As obstetrician-gynecologists, we are tasked by the American College of Obstetricians and Gynecologists to provide nondiscriminatory care to all patients, regardless of gender identity.³ We must be careful not to assume that all of our patients are cisgender women who use “she/hers/her” pronouns. By simply asking patients what names or pronouns they would like us to use before initiating care, we become more sensitive to variations in gender identity. Many providers may feel uncertain about how to initiate or respond to this line of questioning. One way that health care practices can begin to respectfully access information around gender identity is to create intake forms that include more than two options for gender or to alter their office visit note templates to include a section that prompts the provider to include a discussion surrounding gender identity. By offering these opportunities for inclusion, we become more welcoming of gender minorities like transgender men seeking cervical cancer screening.

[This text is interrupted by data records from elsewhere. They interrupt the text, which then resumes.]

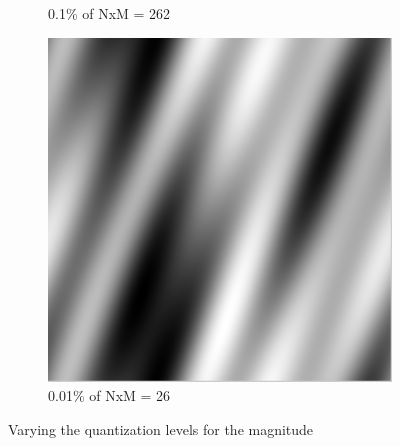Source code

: \documentclass[a4paper, 10pt, conference] {article}
\begin{document}
\begin{figure}[H]
\begin{subfigure}{0.32\textwidth}
  		\caption{0.1\% of NxM = 262}
  	\end{subfigure}
  	\begin{subfigure}{0.32\textwidth}
  		\centering
  		\includegraphics[scale=0.33]{reportImages/exp3_mag00001.PNG}
  		\caption{0.01\% of NxM = 26}
  	\end{subfigure}
  	\caption{Varying the quantization levels for the magnitude}
  	\label{exp3_mag_1}
  \end{figure}
   
\end{document}
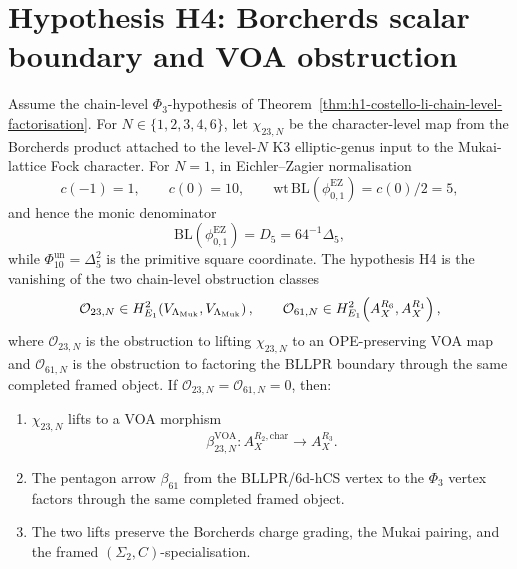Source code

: \section{Hypothesis H4: Borcherds scalar boundary and VOA obstruction}
\label{sec:h4-hkr-borcherds-functorial-lift}

\begin{theorem}
\label{thm:h4-hkr-borcherds-functorial-lift}
Assume the chain-level $\Phi_3$-hypothesis of
Theorem~\ref{thm:h1-costello-li-chain-level-factorisation}.
For \(N\in\{1,2,3,4,6\}\), let \(\chi_{23,N}\) be the
character-level map from the Borcherds product attached to the level-\(N\)
K3 elliptic-genus input to the Mukai-lattice Fock character. For
\(N=1\), in Eichler--Zagier normalisation
\[
 c(-1)=1,\qquad c(0)=10,\qquad
 \mathrm{wt}\,\mathrm{BL}(\phi_{0,1}^{\mathrm{EZ}})=c(0)/2=5,
\]
and hence the monic denominator
\[
 \mathrm{BL}(\phi_{0,1}^{\mathrm{EZ}})=D_5=64^{-1}\Delta_5,
\]
while \(\Phi_{10}^{\mathrm{un}}=\Delta_5^2\) is the primitive square
coordinate.
The hypothesis H4 is the vanishing of the two chain-level obstruction
classes
\[
 \mathcal O_{23,N}\in
 H^2_{E_1}\!\left(V_{\LMuk},V_{\LMuk}\right),\qquad
 \mathcal O_{61,N}\in
 H^2_{E_1}\!\left(A_X^{R_6},A_X^{R_1}\right),
\]
where \(\mathcal O_{23,N}\) is the obstruction to lifting
\(\chi_{23,N}\) to an OPE-preserving VOA map and
\(\mathcal O_{61,N}\) is the obstruction to factoring the BLLPR boundary
through the same completed framed object. If
\(\mathcal O_{23,N}=\mathcal O_{61,N}=0\), then:
\begin{enumerate}[label=\textup{(\roman*)}]
 \item \(\chi_{23,N}\) lifts to a VOA morphism
 \[
  \beta_{23,N}^{\mathrm{VOA}}\colon
  A_X^{R_2,\mathrm{char}}\longrightarrow A_X^{R_3}.
 \]
 \item The pentagon arrow \(\beta_{61}\) from the BLLPR/6d-hCS vertex
 to the \(\Phi_3\) vertex factors through the same completed framed
 object.
 \item The two lifts preserve the Borcherds charge grading, the Mukai
 pairing, and the framed \((\Sigma_2,C)\)-specialisation.
\end{enumerate}
\end{theorem}

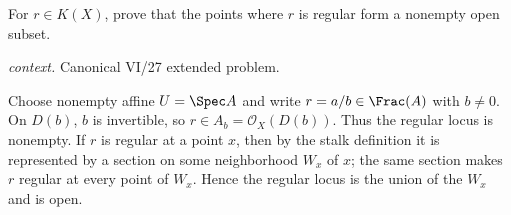 \begin{problem}\label{prob:vi27-p09}
For \(r\in K(X)\), prove that the points where \(r\) is regular form a nonempty open subset.
\par\smallskip\noindent\textit{context.} Canonical VI/27 extended problem.
\end{problem}

\ifdefined\FullProblemDossiers
\begin{solution}
Choose nonempty affine \(U=\Spec A\) and write \(r=a/b\in\Frac(A)\) with \(b\ne0\). On \(D(b)\), \(b\) is
invertible, so \(r\in A_b=\mathcal O_X(D(b))\). Thus the regular locus is nonempty. If \(r\) is regular at a
point \(x\), then by the stalk definition it is represented by a section on some neighborhood \(W_x\) of \(x\);
the same section makes \(r\) regular at every point of \(W_x\). Hence the regular locus is the union of the
\(W_x\) and is open.
\end{solution}
\fi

There are a number of reasons that trans persons have limited access to the health care system, but the greatest barrier reported by transgender patients is the paucity of knowledgeable providers.⁴Learning the common terminology used by the trans population is a logical first step for physicians seeking to provide more affirming care to an already marginalized patient population. Familiarity with this terminology normalizes the idea of gender diversity and subsequently reduces the risk of providers making assumptions about patients that contributes to suboptimal care.

Dr. Joyner is an assistant professor at Emory University, Atlanta, and is the director of gynecologic services in the Gender Center at Grady Memorial Hospital in Atlanta. Dr. Joyner identifies as a cisgender female and uses she/hers/her as her personal pronouns. Dr. Joey Bahng is a PGY-1 resident physician in Emory University’s gynecology & obstetrics residency program. Dr. Bahng identifies as nonbinary and uses they/them/their as their personal pronouns. Dr. Joyner and Dr. Bahng reported no financial disclosures.

1. Lancet. 2016 Jul 23;388(10042):390-400.

2. www.genderbread.org/resource/genderbread-person-v4-0.

3. Obstet Gynecol. 2011 Dec;118(6):1454-8.

4. Curr Opin Endocrinol Diabetes Obes. 2016 Apr 1;23(2):168-71.